──────── Data provided

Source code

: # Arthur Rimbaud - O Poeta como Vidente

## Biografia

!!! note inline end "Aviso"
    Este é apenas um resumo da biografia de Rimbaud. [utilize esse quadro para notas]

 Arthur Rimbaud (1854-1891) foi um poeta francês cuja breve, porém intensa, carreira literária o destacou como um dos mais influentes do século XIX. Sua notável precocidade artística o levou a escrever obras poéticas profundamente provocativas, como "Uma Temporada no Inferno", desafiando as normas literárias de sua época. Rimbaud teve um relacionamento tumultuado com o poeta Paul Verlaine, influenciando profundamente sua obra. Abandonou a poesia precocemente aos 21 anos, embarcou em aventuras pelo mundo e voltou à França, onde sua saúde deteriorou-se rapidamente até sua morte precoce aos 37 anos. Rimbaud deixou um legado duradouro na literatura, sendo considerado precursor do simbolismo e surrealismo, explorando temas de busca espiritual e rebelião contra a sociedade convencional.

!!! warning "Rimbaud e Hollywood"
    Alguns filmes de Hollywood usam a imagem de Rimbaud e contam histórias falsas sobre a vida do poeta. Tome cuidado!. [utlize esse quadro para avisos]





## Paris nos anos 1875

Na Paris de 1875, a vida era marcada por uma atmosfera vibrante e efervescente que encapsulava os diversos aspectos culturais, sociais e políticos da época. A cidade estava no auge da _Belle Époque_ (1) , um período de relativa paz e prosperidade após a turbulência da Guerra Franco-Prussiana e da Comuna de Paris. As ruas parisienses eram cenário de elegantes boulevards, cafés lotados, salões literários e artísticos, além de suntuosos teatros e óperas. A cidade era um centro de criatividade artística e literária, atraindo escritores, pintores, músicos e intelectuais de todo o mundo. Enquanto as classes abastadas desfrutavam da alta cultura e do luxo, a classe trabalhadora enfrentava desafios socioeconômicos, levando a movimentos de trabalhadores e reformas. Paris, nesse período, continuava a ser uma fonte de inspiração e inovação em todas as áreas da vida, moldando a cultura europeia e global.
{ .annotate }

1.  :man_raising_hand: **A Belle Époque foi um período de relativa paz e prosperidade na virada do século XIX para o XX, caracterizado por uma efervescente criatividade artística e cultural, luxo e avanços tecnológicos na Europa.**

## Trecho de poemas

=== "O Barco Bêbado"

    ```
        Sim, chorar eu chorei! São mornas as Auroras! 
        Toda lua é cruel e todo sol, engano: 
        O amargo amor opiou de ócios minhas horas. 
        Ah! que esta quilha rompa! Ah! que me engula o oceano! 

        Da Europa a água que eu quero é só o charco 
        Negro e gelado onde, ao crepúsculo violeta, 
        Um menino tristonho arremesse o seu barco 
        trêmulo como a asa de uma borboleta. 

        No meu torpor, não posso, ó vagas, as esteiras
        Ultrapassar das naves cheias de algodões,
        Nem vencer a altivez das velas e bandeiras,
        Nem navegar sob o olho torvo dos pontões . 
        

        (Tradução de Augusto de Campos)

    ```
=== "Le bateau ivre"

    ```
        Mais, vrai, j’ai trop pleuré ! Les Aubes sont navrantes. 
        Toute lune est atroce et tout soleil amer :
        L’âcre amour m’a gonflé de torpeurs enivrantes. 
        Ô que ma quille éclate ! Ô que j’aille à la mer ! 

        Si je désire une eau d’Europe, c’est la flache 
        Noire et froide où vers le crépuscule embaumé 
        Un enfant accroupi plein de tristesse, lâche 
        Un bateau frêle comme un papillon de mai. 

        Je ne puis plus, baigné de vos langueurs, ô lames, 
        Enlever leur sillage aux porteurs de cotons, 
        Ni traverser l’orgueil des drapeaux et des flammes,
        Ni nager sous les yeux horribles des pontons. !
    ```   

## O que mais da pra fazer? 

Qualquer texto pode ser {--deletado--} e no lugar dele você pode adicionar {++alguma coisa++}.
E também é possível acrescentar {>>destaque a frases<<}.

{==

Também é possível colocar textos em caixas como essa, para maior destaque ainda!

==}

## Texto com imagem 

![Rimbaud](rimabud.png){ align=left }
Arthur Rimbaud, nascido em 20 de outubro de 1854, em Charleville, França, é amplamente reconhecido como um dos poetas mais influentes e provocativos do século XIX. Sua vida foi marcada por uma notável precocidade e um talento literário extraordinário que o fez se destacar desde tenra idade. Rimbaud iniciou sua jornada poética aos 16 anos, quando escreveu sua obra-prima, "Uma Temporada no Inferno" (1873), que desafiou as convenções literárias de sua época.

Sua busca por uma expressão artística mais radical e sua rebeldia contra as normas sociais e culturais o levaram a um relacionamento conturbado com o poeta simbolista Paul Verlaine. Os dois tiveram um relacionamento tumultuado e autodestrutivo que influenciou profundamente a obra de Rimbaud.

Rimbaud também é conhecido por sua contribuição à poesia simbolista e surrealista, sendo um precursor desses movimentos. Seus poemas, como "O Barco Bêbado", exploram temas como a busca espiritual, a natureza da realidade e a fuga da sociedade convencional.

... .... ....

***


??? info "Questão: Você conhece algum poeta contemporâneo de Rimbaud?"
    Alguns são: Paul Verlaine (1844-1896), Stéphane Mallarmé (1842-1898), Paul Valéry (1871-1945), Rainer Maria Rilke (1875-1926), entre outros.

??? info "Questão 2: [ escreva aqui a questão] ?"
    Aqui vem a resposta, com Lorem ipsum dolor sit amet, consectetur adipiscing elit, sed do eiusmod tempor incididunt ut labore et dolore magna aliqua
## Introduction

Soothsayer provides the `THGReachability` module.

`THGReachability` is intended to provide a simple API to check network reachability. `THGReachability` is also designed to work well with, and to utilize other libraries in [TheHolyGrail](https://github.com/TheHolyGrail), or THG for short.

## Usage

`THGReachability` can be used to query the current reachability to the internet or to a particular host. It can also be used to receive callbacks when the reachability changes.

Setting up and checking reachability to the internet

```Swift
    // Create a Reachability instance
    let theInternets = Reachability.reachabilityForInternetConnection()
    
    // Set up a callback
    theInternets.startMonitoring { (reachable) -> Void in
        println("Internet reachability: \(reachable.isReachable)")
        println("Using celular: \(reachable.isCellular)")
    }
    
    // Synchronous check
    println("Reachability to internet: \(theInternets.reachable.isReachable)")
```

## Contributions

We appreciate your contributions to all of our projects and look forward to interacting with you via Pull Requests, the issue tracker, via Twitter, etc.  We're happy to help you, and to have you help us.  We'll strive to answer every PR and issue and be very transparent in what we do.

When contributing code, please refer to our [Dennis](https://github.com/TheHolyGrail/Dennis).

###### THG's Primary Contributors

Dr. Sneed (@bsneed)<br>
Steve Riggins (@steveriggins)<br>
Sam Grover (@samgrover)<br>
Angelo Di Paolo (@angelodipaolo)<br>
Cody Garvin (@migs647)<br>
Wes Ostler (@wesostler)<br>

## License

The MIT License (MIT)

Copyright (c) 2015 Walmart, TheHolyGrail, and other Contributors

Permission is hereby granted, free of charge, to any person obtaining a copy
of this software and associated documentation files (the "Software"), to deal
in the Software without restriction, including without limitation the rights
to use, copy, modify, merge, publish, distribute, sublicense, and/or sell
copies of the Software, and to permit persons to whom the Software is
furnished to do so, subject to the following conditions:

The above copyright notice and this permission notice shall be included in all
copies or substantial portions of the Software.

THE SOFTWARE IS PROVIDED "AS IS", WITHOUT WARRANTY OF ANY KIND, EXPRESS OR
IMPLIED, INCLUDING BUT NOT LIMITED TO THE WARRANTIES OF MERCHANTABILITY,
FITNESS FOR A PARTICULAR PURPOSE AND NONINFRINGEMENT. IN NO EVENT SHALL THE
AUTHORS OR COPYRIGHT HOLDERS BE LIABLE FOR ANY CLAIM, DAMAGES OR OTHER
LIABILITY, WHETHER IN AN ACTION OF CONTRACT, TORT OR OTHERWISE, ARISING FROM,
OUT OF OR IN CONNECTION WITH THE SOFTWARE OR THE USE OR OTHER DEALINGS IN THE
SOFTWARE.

────────────────

Aim of the task
The output must consist solely of the lines from the first line of the records through the line containing "Este é apenas", reproduced exactly.

Response area
Source code

: # Arthur Rimbaud - O Poeta como Vidente

## Biografia

!!! note inline end "Aviso"
    Este é apenas um resumo da biografia de Rimbaud. [utilize esse quadro para notas]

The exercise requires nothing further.